Supplied material below:
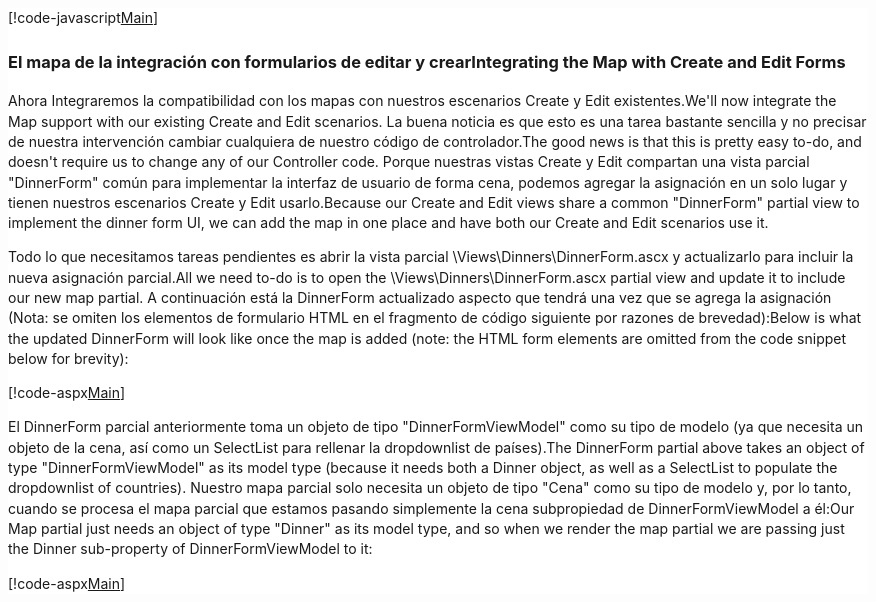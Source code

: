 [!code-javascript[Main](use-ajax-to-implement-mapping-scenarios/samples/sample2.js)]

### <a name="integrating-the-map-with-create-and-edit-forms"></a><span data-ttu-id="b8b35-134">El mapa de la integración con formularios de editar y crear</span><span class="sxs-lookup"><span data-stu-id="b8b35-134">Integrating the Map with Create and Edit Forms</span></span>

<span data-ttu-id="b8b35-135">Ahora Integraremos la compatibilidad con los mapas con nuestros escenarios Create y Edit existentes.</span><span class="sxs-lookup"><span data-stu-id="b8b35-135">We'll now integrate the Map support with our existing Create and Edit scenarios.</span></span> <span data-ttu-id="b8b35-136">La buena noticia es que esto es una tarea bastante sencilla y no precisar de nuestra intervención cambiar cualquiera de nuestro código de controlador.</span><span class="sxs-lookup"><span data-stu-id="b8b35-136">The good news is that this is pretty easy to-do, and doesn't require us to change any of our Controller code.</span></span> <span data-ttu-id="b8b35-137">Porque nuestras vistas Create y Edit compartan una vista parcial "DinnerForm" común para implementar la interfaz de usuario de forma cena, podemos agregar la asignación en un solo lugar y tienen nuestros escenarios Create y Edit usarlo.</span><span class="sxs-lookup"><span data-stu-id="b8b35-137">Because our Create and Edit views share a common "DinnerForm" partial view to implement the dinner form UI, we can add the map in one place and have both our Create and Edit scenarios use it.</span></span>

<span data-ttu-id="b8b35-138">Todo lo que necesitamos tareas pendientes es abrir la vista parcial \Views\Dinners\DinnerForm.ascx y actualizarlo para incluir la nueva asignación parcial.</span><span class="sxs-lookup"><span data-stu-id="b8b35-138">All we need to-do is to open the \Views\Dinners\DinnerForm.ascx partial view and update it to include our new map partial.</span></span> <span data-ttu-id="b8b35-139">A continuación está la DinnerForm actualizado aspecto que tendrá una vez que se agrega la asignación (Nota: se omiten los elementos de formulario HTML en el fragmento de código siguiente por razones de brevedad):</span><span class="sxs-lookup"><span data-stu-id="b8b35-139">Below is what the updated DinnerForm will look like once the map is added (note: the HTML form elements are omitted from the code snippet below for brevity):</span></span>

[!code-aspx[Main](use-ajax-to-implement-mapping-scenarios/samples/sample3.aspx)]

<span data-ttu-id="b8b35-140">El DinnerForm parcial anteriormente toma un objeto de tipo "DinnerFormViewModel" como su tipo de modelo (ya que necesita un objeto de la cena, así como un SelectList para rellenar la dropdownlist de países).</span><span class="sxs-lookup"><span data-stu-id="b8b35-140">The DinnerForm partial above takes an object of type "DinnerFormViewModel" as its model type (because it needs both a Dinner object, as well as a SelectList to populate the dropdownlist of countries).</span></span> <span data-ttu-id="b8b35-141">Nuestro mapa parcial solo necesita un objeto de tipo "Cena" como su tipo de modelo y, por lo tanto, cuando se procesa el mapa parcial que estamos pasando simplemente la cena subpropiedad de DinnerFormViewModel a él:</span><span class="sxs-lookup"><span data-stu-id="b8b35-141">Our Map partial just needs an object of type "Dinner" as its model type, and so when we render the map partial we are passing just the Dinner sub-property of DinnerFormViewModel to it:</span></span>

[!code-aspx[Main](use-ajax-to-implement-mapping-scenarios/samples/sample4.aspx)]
End of Supplied material.
Supplied material below:
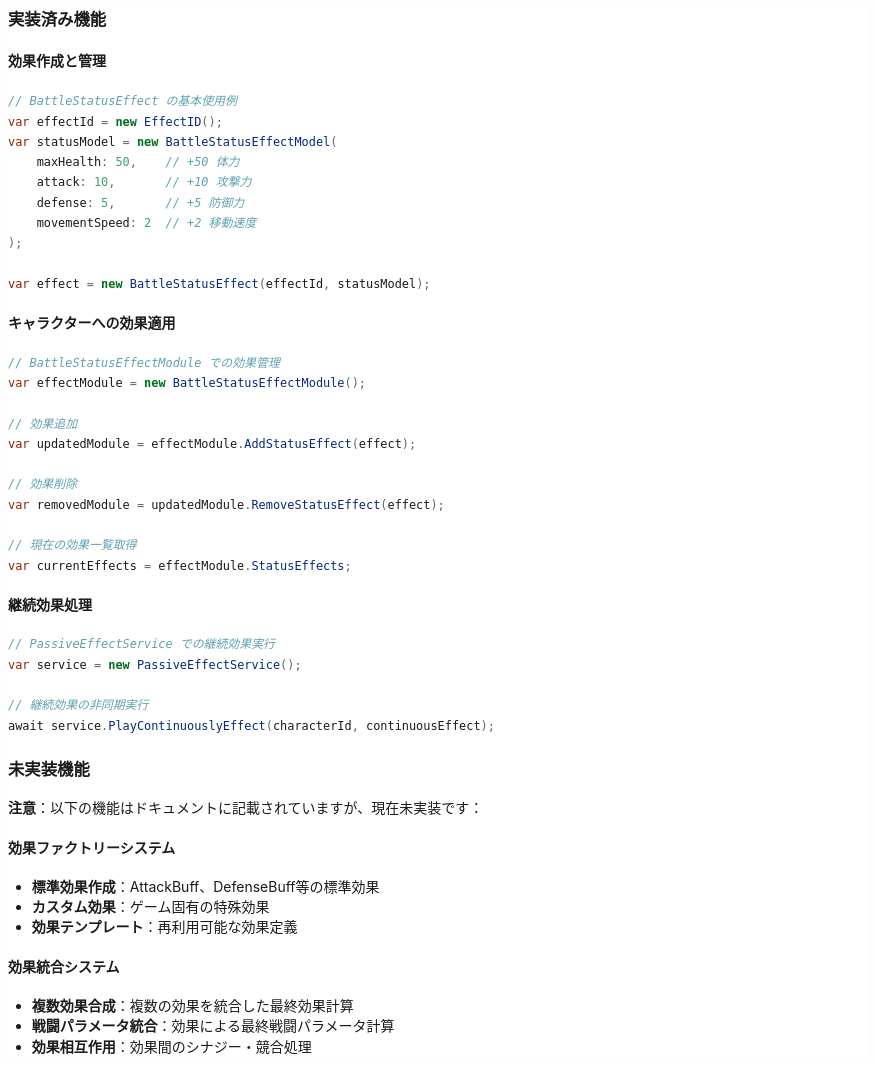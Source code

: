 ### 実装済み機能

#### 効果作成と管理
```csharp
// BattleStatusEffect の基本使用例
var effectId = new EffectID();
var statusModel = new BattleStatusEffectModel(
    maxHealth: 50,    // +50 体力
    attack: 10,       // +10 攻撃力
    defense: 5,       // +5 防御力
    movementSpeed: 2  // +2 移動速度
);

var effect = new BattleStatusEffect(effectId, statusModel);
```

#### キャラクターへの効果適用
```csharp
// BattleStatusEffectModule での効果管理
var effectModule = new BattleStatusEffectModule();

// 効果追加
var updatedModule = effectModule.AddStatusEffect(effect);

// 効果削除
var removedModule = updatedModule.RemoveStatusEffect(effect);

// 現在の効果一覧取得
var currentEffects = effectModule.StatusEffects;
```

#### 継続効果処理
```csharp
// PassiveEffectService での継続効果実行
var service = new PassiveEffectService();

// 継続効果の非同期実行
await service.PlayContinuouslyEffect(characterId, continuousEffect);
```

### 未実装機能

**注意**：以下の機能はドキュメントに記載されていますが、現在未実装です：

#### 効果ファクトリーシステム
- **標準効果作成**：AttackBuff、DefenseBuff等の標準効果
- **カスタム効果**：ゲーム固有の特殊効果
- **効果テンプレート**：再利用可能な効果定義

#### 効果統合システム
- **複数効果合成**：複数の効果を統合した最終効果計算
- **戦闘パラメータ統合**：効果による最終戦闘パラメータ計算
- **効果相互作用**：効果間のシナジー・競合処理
End of Supplied material.
Supplied material below:
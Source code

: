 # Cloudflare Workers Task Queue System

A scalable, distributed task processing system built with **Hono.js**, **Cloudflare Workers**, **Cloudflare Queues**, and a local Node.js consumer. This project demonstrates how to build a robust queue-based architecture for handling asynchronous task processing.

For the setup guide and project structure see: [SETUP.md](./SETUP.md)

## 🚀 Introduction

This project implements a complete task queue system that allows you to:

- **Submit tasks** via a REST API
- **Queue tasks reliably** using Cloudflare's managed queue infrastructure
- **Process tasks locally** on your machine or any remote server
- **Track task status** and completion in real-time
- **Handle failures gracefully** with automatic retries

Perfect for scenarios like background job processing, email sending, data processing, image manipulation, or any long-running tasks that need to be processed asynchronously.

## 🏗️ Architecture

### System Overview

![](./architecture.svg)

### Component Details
End of Supplied material.
Filter the records above, keeping each line that contains the word "aspx".

[!code-aspx[Main](use-ajax-to-implement-mapping-scenarios/samples/sample3.aspx)]
[!code-aspx[Main](use-ajax-to-implement-mapping-scenarios/samples/sample4.aspx)]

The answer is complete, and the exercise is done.